Policy changes caused by rising expenditures
The skin substitutes segment has been under the microscope due to rising costs borne by Medicare.
In a Sept. 8 report, the U.S. Department of Health & Human Services’ Office of the Inspector General (OIG) reported “a number of concerning trends” and said Medicare Part B skin substitute expenditures “skyrocketed” during the last two years, which drove the annual cost past the $10 billion mark by the end of 2024.
“Among enrollees with a skin substitute claim, costs for those reportedly treated at home were four times as high as those treated in an office setting,” the report added. “Skin substitutes seem particularly vulnerable to questionable billing and fraud schemes.”
In a press release following the publication of the Physician Fee Schedule, CMS said the final rule “advances primary care management through improved quality measures, reduces waste and unnecessary use of skin substitutes, and introduces a new payment model focused on improving care for chronic disease management.”
CMS added the increase in past payments for skin substitutes “is largely attributed to abusive pricing practices in the sector, including the use of products with limited evidence of clinical value. Current prices can reach more than $2,000 per square centimeter.”
Inadequate funding expected to impact beneficiary access
The new cap of $127.28 per application “fails to reflect the real-world cost of these biologic products,” the MASS Coalition article argued. The funding rate “will make most FDA-cleared skin substitutes economically unviable, forcing providers to discontinue their use — particularly in Medicare beneficiaries with chronic wounds, such as diabetic foot ulcers and pressure injuries.”
The coalition added that skin substitute use reduces “emergency department visits, hospital readmissions, and lower-extremity amputations, yielding long-term Medicare savings of approximately $4000 per patient annually when reimbursement aligns with actual treatment costs.”

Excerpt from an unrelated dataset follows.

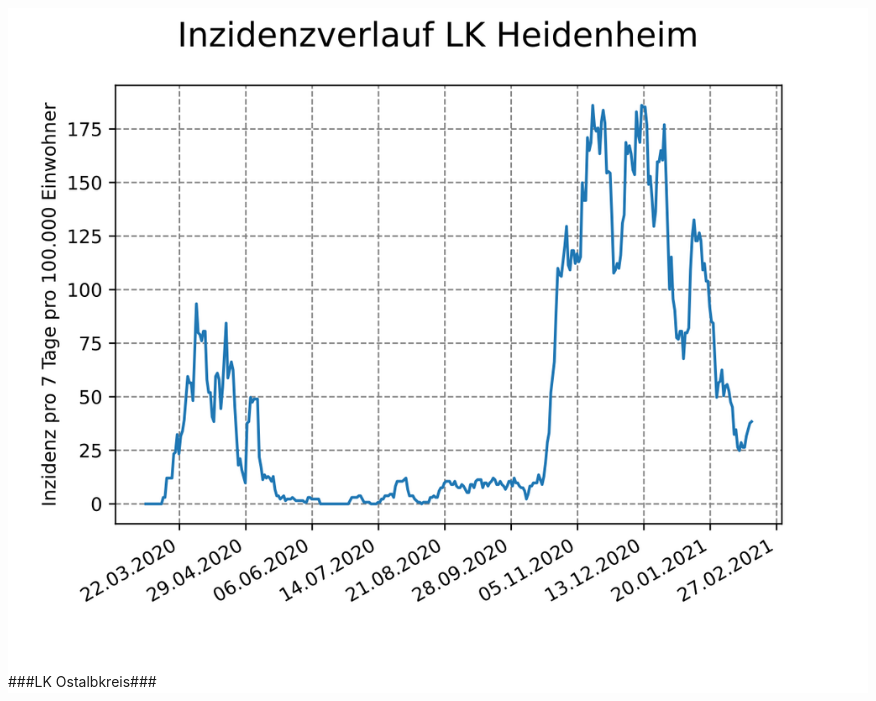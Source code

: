 ![Image of Yaktocat](https://raw.githubusercontent.com/ComanderKai77/covid-19-germany-incidence-graph/master/graphics/LK%20Heidenheim.svg)
        
    
###LK Ostalbkreis###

MASS Coalition has asked Congress to stop the implementation of the final rule “and require CMS to develop a National Coverage Determination based on current clinical evidence.”
And while CMS said “products with limited evidence of clinical value” drove up wound care expenditures previously,
Convatec, a London-based manufacturer of skin substitutes, said in a Nov. 3 press release that it did provide CMS with evidence.
“InnovaMatrix is a highly effective product with significant health benefits to patients and health care professionals,” the company said. “It has strong user feedback and clinical evidence, and we have recently submitted (October 2025) further real-world evidence (RWE) to CMS, in addition to RWE published in December 2024. Our randomized controlled trials continue to progress towards target publication in 2026.”
In a statement following the physician fee schedule final rule, the American Podiatric Medicine Association (APMA) said, “While APMA appreciates concern from CMS about increasing reimbursement for skin substitutes and that reform is necessary, APMA found that the CMS proposal had significant flaws that will cause unintended consequences for patients with wounds and the physicians who treat them.
“APMA again urges CMS and Congress to work with stakeholders to develop a more reasonable and sound payment methodology that protects access to skin substitutes for Medicare beneficiaries.”